On 1 March 2016, LOT Polish Airlines (in codeshare with Luxair) launched a new route from Luxembourg to Warsaw, offering direct access to the Polish capital for the first time, as well as using Warsaw as a hub which provides connections to northern and eastern European destinations including Stockholm, Palanga, Vilnius, Kosice, Bucharest, Sofia, Riga, Istanbul and Budapest.

Last week-end I got the opportunity to travel to Warsaw, a city I had yet to visit. I purposefully did little research beforehand, wanting to revel in the discovery of something new. What I did know was two things; firstly, Chopin was born in what is now Poland and, secondly, I remember living through the unrest in the Polish shipyards of Gdansk, with Lech Walesa being at the head of the Solidarity movement, winning the Nobel Peace Prize and later becoming the first elected President of the country.
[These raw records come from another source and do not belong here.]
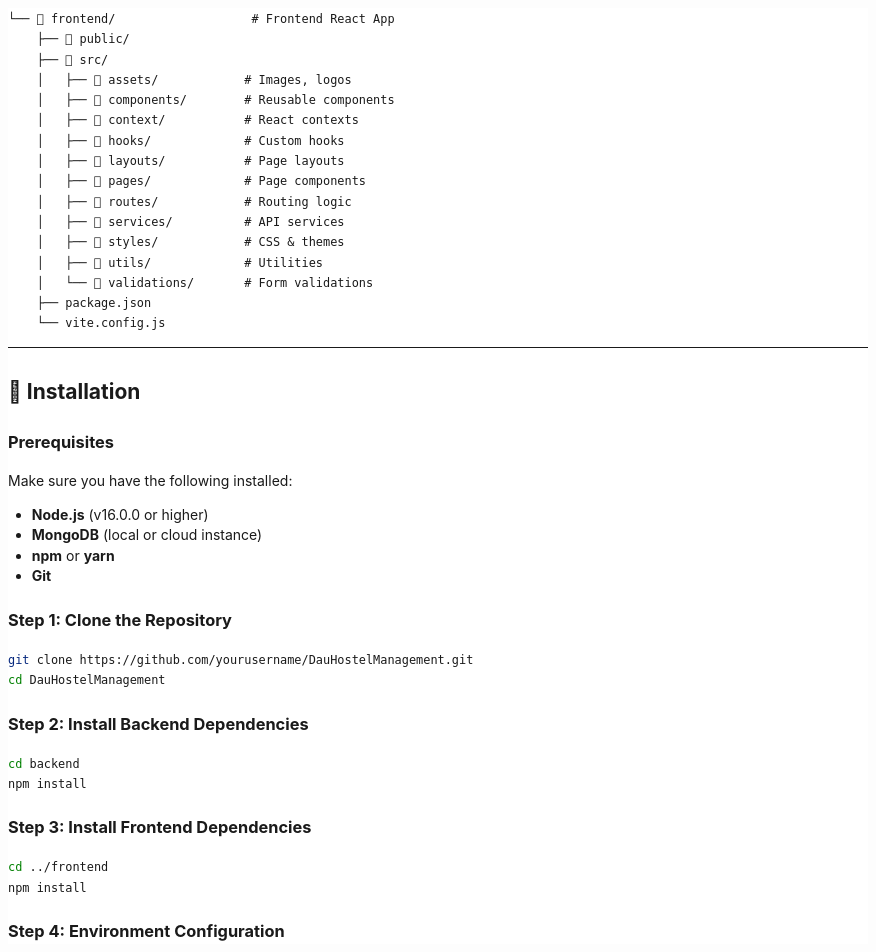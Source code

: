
 ```
└── 📂 frontend/                   # Frontend React App
    ├── 📂 public/
    ├── 📂 src/
    │   ├── 📂 assets/            # Images, logos
    │   ├── 📂 components/        # Reusable components
    │   ├── 📂 context/           # React contexts
    │   ├── 📂 hooks/             # Custom hooks
    │   ├── 📂 layouts/           # Page layouts
    │   ├── 📂 pages/             # Page components
    │   ├── 📂 routes/            # Routing logic
    │   ├── 📂 services/          # API services
    │   ├── 📂 styles/            # CSS & themes
    │   ├── 📂 utils/             # Utilities
    │   └── 📂 validations/       # Form validations
    ├── package.json
    └── vite.config.js
```

---

## 🚀 Installation

### Prerequisites

Make sure you have the following installed:
- **Node.js** (v16.0.0 or higher)
- **MongoDB** (local or cloud instance)
- **npm** or **yarn**
- **Git**

### Step 1: Clone the Repository

```bash
git clone https://github.com/yourusername/DauHostelManagement.git
cd DauHostelManagement
```

### Step 2: Install Backend Dependencies

```bash
cd backend
npm install
```

### Step 3: Install Frontend Dependencies

```bash
cd ../frontend
npm install
```

### Step 4: Environment Configuration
The outward flight was on early Friday evening, with a 19:15 departure time. With Luxembourg airport relatively quiet, passing through security was as quick as always. With the scheduled boarding time still a half-hour away, and a 15-minute delay announced, although the incoming aircraft had already arrived, I took the opportunity to boot up my laptop, check emails and do a last bit of work before the flight.

We boarded availing of the convenience of a passenger boarding bridge, straight onto to the 70-seat Embraer 170 jet. The aircraft was surprisingly roomy, with plenty of space in the seat and regarding legroom. Having noted beforehand that the in-flight service was not complementary, I was prepared not to expect any surprises. On the 100-minute trip I managed to read a bit, have a nap and read some more before we came into land.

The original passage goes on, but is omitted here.